Court Opinion

ID: 9676632
Source: CourtListenerOpinion
Date Created: 2023-08-24 05:29:04.966578+00
Date Added: 2024-06-11T18:16:49.956512
License: Public Domain

LEIBSON, Justice,
dissenting.
Respectfully, I dissent.
The proper method for the Board of Claims to use in deciding this case would be to first decide if the State Department of Housing was negligent, and having so decided, to then decide the total damages each claimant sustained and then, in making the final award, deduct the previous payments in settlement made by the City Fire Department. This way the claimants would get paid exactly what they have coming to them, no more and no less. Under the Majority Opinion they are overcompensated.
We have gotten away from the age-old logic of the common law, which is to decide the plaintiff’s total damages and award compensation accordingly, to a different system wherein a plaintiff, who settles with one defendant and proceeds against another, is either overcompensated or un-dercompensated depending on how the fact-finder later apportions fault. This is Russian Roulette, not the comparative negligence principle espoused in Hilen v. Hays, Ky., 673 S.W.2d 713 (1984). Under Stratton v. Parker, Ky., 793 S.W.2d 817 (1990), one side or the other will invariably get a windfall.
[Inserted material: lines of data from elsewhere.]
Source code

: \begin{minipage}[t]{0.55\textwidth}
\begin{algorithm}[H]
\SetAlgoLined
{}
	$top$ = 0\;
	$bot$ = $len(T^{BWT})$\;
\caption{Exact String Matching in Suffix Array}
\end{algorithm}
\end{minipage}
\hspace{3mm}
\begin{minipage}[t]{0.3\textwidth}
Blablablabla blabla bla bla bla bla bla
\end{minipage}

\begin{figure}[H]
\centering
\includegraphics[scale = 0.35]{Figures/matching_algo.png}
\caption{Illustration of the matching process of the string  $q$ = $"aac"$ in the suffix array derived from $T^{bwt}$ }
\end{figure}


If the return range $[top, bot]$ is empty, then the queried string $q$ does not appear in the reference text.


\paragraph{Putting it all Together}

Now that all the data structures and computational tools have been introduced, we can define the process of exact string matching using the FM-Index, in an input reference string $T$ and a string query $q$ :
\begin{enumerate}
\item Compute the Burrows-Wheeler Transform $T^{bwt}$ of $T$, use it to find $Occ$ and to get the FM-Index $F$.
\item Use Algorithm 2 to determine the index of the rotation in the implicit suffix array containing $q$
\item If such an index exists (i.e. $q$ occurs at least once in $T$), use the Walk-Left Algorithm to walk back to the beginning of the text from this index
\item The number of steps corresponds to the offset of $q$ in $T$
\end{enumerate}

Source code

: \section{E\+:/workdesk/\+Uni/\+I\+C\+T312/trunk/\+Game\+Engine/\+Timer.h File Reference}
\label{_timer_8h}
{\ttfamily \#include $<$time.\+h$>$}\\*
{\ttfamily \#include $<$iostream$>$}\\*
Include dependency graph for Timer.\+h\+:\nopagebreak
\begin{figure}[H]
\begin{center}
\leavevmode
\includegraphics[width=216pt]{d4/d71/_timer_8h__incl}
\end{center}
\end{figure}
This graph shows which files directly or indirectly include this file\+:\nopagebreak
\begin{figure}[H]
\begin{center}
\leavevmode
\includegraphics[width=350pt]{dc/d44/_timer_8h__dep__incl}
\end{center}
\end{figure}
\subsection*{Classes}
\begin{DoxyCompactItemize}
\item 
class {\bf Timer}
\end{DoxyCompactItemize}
We should overrule Stratton v. Parker and go back to the fundamental fairness found in the principles of joint and several liability. We should hold that where the plaintiff settles with one defendant and the case goes to trial against the remaining defendant, the trier of fact should decide whether this defendant’s negligence was a substantial contributing factor, and (if so found) decide what the total damages are. Then, on principles of equitable restitution, post-verdict the trial judge should deduct as a set-off amounts previously paid by any joint tortfeasor who has settled. When Orr v. Coleman, Ky., 455 S.W.2d 59 (1970) adopted a new approach, it was a new idea badly conceived without regard to preexisting law and how it would distort principles of just payment and compensation. Nix v. Jordan, Ky., 532 S.W.2d 762 (1975), followed the former principle of not applying apportionment to cases where the plaintiff proceeded to trial against only one defendant. We should apply it to the present situation.
On a different note: I agree that the Board erred in calculating damages for destruction of Simms’ real estate improvements, and this issue was properly reversed and remanded back to the Board to *171retry. But I disagree that on retrial the Board is limited to the evidence offered at the first trial. A retrial on damages contemplates a decision based on the evidence introduced at the retrial, not the last trial, including any new evidence offered on the issue.